- GIVEN DATA -
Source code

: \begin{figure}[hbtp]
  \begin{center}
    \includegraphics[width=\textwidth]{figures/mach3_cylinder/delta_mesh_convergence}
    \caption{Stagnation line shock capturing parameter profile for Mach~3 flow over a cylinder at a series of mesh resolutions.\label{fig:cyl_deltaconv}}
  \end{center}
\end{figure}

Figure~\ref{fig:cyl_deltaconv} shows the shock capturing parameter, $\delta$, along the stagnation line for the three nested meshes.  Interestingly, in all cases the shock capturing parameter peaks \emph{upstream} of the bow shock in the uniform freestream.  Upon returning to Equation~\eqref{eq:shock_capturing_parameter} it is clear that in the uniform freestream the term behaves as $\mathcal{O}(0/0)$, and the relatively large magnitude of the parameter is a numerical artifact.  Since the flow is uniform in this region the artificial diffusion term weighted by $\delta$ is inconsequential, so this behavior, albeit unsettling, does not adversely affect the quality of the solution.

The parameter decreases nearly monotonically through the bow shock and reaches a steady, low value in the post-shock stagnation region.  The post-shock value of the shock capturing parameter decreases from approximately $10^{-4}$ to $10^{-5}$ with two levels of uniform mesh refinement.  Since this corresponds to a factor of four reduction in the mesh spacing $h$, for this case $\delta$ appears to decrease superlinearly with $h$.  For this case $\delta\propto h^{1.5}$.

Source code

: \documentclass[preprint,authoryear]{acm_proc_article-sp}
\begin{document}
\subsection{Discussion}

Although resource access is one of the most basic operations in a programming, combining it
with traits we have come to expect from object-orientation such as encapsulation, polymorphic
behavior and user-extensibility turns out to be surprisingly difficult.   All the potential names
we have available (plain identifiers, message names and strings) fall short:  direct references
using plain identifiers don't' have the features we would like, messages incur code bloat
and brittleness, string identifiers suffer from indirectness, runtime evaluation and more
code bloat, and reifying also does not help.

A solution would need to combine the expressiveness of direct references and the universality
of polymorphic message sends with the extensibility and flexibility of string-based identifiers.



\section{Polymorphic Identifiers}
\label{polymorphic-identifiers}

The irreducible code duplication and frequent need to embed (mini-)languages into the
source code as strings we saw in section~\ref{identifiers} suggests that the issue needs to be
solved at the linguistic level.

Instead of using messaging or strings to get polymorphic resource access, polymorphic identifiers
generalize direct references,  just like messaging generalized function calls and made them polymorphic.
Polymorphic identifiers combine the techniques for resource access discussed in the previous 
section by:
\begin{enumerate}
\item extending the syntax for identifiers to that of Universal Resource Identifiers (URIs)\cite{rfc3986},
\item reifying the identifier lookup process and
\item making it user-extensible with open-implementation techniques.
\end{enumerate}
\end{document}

...

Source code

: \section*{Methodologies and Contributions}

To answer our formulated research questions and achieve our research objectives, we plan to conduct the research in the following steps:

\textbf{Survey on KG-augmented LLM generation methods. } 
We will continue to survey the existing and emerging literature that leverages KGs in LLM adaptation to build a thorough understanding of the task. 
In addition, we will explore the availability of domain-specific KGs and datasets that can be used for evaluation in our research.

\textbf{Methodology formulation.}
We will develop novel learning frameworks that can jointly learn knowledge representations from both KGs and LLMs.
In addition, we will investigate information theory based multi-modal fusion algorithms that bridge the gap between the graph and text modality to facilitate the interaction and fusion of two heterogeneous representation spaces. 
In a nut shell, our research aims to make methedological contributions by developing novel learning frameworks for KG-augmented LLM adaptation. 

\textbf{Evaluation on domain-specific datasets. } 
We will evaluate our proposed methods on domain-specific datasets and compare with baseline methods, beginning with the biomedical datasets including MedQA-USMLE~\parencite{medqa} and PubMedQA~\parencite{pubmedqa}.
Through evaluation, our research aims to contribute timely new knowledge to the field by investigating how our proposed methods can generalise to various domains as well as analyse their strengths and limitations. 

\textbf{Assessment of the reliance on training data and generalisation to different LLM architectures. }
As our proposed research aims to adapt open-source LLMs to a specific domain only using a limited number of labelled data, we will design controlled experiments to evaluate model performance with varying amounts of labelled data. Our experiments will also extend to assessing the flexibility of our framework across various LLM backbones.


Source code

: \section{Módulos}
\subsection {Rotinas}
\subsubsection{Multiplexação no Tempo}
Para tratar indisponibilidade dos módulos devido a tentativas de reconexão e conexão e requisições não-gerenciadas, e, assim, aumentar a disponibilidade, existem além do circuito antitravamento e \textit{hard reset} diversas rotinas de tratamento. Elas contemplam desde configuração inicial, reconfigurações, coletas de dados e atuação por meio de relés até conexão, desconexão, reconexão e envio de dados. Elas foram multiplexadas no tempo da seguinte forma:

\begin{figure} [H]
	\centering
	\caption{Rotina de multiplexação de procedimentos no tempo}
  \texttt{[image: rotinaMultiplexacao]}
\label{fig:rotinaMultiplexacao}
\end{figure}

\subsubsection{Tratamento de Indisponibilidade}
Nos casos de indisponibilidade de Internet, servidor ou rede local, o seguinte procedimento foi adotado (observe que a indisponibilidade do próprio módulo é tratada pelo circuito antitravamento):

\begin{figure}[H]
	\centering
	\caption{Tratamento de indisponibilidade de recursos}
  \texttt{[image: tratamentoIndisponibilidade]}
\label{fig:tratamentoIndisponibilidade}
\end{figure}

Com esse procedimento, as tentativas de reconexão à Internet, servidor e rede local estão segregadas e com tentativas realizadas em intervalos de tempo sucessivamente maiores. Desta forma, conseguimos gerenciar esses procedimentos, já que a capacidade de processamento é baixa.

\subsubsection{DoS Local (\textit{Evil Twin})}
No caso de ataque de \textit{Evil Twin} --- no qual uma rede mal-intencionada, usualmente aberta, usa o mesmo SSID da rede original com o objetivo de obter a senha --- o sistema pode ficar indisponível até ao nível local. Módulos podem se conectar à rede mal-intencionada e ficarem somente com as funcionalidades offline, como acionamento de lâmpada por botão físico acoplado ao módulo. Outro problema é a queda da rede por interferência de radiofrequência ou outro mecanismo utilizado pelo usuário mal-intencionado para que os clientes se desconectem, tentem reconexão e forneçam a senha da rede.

- ACTIVITY -
Only a number is wanted here. How many lines in the material contain "would"?

- SOLUTION TO THIS EXERCISE -
2